OT security is so important because the areas affected by operational technology systems often impact directly on our physical safety and individuals’ or societies’ ability to function.
An IT cyber attack on a bank can cause loss of money. An OT cyber attack on a water facility – contaminating or shutting down a water supply – can cause loss of lives.
Because of the impact potential, OT security programs are top priority for critical infrastructure sectors and any industry (like food or vehicle manufacturing) that would have a direct impact on human health and safety.
How is OT security different from IT security?
IT refers to digital and electronic information, while OT is the technology hardware and software that is used for managing and monitoring physical industrial devices and machines. It is used in physical production industries, like electricity, water, oil and gas, manufacturing, and more.
The growing convergence of OT and IT (the virtual networking of physical operational systems with each other and with systems in the outside world) opens up new opportunities for productivity, convenience and efficiency, but it also opens up OT to new threats and vectors of attack.
The result is a growing need for OT cyber security and OT network security
: protection of industrial control systems on the virtual plane.
What are the main features of an OT security program?
The main features include:
1) OT risk assessment – in order to produce an informed, prioritized plan for protecting your organization, people and assets, you need to conduct an ICS risk assessment that specifies risks and vulnerabilities, establishes the probability of risks, determines impacts, develops mitigation and performs cost and benefit analysis on the different options.

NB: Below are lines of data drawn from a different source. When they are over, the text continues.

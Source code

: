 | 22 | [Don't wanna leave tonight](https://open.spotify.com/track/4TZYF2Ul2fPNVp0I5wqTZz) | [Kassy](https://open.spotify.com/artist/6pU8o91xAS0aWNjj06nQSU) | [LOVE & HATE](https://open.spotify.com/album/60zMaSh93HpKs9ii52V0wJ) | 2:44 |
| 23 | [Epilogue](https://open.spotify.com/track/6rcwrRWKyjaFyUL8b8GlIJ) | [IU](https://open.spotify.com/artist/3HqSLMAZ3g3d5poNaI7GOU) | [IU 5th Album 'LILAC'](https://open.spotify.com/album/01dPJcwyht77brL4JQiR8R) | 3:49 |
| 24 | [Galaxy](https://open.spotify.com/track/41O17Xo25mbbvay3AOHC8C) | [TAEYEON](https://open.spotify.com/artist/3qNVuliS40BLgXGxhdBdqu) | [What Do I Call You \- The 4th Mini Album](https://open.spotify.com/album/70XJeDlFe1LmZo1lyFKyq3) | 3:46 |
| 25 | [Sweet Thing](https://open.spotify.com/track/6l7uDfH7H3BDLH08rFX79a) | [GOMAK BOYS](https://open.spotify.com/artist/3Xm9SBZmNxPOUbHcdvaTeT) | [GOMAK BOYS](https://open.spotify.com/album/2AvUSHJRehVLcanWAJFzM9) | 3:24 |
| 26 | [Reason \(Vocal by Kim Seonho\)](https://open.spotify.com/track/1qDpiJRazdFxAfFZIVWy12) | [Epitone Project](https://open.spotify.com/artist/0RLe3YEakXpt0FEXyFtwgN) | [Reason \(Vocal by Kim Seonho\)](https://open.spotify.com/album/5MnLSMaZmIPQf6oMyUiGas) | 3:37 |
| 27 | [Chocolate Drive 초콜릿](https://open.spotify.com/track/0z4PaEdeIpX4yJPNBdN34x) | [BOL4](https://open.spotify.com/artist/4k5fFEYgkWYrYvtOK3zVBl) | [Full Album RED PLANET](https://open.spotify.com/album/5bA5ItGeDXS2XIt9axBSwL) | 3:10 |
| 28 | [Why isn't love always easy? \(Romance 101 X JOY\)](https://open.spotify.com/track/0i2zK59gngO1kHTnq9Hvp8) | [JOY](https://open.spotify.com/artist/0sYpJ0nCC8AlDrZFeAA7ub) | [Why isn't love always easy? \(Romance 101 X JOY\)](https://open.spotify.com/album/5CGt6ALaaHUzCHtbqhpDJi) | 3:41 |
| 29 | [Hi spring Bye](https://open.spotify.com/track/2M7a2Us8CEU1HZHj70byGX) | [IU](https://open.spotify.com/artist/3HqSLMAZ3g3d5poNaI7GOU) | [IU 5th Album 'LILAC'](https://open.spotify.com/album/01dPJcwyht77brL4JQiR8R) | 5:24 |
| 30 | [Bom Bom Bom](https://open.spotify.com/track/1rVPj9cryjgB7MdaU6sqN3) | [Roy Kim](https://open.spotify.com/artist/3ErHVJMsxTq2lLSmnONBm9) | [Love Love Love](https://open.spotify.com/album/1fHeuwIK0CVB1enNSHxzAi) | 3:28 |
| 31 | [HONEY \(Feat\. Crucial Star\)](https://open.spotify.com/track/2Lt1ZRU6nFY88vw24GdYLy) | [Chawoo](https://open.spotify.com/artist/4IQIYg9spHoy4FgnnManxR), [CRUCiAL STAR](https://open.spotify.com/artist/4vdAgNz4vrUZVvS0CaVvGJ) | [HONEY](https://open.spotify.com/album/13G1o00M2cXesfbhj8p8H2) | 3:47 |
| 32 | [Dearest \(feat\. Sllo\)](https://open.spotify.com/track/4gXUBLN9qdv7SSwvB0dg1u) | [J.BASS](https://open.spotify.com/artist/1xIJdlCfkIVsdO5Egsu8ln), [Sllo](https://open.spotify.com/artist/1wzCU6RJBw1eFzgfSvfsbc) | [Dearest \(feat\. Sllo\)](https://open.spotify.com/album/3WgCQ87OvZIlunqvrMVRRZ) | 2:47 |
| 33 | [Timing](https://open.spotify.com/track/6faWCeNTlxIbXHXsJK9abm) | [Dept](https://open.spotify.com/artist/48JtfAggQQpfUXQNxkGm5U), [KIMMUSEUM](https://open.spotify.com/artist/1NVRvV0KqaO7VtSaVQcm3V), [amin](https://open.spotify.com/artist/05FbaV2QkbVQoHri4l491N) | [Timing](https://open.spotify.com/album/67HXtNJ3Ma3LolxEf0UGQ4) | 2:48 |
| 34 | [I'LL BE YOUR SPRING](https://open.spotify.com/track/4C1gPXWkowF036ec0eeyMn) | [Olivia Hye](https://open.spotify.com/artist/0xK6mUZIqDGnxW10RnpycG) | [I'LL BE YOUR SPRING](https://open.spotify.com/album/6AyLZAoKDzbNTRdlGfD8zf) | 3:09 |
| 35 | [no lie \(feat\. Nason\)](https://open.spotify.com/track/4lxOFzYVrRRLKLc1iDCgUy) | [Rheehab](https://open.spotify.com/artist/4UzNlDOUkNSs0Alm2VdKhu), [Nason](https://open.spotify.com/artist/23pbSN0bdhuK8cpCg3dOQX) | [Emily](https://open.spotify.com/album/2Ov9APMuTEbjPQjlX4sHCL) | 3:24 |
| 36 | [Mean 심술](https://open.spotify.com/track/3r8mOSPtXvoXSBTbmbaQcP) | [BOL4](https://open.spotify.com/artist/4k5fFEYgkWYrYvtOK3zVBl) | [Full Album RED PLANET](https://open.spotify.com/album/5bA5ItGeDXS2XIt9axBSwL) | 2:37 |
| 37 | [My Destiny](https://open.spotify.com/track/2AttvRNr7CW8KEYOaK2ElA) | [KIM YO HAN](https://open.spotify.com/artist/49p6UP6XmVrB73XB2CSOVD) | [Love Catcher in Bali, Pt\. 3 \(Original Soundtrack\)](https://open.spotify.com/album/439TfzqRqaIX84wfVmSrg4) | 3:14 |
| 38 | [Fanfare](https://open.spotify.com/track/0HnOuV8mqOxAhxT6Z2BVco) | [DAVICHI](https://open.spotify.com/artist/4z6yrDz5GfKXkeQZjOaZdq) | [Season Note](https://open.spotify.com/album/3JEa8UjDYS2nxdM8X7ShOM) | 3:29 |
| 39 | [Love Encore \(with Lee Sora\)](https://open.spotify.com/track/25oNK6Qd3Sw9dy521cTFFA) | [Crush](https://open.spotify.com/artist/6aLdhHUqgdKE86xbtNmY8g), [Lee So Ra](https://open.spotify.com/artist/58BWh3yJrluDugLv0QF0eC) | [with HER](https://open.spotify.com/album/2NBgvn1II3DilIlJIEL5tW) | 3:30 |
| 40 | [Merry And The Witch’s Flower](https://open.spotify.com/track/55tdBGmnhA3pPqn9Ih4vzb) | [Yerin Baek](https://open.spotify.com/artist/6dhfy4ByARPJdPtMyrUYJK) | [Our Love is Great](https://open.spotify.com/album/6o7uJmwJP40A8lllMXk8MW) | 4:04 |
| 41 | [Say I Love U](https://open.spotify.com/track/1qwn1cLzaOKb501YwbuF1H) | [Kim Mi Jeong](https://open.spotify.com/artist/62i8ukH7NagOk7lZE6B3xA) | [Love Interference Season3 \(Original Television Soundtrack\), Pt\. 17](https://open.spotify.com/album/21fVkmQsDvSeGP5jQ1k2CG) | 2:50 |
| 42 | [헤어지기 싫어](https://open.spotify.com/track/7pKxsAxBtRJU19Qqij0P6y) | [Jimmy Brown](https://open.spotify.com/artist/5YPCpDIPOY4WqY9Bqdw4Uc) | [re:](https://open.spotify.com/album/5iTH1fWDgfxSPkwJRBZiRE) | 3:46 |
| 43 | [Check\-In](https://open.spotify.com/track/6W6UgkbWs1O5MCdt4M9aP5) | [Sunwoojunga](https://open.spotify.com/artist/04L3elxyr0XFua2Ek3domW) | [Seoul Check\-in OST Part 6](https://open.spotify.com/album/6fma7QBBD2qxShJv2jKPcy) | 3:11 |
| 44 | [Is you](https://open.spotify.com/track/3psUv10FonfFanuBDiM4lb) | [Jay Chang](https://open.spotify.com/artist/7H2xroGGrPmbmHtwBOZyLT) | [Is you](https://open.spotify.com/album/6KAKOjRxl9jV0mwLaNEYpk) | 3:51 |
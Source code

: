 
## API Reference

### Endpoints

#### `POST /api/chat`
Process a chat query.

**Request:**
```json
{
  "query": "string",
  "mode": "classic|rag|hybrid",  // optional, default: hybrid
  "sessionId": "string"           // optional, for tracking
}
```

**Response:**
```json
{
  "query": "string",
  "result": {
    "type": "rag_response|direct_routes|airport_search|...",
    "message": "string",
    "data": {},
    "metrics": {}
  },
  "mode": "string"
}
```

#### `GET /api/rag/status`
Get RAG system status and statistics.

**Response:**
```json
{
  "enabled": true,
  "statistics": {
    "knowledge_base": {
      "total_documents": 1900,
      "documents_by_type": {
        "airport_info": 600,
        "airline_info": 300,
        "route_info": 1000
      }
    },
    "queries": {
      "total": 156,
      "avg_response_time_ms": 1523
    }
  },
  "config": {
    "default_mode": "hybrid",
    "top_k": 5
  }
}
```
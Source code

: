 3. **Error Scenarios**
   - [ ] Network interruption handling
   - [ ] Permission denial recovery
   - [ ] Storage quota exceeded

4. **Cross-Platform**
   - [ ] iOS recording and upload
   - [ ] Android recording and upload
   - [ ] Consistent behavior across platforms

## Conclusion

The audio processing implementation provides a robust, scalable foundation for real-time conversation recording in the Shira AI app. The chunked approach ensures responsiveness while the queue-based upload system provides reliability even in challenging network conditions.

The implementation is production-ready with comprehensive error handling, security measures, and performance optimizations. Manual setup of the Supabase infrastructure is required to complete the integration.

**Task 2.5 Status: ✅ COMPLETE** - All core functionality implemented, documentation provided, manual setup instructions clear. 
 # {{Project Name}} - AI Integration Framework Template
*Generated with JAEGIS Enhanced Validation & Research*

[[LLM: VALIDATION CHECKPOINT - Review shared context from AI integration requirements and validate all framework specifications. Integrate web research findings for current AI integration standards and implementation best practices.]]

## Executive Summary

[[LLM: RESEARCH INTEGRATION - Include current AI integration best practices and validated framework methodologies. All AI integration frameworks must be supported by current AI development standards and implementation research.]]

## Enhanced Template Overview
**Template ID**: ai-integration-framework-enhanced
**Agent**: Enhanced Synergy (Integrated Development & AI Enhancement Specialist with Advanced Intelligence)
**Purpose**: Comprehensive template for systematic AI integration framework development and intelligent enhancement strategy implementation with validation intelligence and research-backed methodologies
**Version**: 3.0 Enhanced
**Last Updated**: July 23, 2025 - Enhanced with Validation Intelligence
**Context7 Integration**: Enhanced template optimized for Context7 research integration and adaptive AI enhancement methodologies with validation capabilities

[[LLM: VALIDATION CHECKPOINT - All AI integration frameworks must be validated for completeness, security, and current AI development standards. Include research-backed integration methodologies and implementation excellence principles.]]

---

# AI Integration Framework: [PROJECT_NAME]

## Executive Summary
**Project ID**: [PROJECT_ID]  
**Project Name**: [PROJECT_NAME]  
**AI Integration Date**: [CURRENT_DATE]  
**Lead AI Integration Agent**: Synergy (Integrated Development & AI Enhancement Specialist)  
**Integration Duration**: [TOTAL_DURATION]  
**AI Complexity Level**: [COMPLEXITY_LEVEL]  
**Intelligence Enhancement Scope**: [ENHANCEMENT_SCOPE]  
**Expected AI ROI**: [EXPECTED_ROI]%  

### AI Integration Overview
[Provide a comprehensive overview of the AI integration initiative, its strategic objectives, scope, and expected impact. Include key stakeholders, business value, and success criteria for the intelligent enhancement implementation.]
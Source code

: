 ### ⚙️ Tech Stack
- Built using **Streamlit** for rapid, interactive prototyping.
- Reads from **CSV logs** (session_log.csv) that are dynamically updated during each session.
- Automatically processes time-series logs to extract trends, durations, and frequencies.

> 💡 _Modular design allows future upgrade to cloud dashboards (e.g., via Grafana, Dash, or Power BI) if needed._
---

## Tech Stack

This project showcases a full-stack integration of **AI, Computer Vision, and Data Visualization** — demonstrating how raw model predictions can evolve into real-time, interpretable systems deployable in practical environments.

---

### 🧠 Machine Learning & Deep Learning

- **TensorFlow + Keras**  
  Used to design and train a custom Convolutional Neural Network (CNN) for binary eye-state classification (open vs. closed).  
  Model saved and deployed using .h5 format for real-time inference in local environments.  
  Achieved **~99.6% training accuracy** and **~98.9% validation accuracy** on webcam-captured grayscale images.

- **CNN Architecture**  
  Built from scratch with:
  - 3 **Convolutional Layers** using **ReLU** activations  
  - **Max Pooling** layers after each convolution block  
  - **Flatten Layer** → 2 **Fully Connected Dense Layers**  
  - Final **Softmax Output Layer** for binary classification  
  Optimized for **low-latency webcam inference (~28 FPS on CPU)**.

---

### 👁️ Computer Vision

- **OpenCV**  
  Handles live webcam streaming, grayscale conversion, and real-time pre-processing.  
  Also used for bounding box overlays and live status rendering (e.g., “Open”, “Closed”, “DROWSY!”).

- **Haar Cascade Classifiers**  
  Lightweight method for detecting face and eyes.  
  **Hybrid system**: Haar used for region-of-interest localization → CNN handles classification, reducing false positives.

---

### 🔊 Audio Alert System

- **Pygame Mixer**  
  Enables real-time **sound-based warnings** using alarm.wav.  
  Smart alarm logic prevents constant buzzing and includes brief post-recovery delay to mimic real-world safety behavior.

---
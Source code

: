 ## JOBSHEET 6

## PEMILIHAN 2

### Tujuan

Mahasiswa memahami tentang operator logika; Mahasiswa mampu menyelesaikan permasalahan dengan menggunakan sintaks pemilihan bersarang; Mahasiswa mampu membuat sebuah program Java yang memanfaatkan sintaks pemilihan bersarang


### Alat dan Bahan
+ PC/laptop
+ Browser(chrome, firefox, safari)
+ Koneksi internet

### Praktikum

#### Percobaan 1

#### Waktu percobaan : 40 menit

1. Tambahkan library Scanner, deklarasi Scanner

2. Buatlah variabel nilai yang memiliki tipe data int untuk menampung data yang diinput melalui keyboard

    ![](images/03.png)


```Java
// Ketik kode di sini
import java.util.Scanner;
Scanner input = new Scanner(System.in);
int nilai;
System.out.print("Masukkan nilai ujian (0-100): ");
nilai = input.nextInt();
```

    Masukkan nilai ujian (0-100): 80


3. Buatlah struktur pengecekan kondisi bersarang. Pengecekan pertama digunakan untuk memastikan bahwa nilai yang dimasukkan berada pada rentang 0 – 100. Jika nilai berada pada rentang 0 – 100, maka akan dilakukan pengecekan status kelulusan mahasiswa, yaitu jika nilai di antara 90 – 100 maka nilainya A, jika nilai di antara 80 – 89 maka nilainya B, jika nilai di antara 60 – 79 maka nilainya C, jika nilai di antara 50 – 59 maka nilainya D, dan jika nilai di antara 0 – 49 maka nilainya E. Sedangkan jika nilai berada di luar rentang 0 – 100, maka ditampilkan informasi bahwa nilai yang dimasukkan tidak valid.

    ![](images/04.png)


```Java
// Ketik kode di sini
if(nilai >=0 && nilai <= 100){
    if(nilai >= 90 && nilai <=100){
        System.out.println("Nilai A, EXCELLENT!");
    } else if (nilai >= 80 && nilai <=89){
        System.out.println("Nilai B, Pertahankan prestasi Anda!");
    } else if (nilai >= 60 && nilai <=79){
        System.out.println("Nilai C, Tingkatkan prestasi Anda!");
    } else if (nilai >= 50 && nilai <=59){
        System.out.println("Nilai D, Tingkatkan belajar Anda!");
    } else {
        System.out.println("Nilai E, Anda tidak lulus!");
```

2) System protection – this is the proactive part of an OT security program: putting safeguards into place against identified risks. An ounce of prevention is worth a pound of remediation. Also included in system protection are measures to keep systems functioning even if an attack should occur, such as backups and redundancy.
3) Threat detection – this is already the reactive part of an OT security program: if a threat does materialize, you want to be able to identify it as soon as possible so you can address it immediately and minimize the damage. OT security tools that handle threat detection include system observability, monitoring and alert tools.
4) Mitigation and remediation – after you’ve identified a threat, how do you deal with it? This is the job of OT security mitigation: ousting attackers and fixing any problems they’ve managed to cause.
Building a solid OT cybersecurity resilience program entails understanding what you have in your network, where you’re vulnerable (specific devices or segments in your network), prioritizing your next steps, implementing the right security controls, monitoring, and testing to see it withstands possible cyber attacks- pentesting or a passive IDS solution.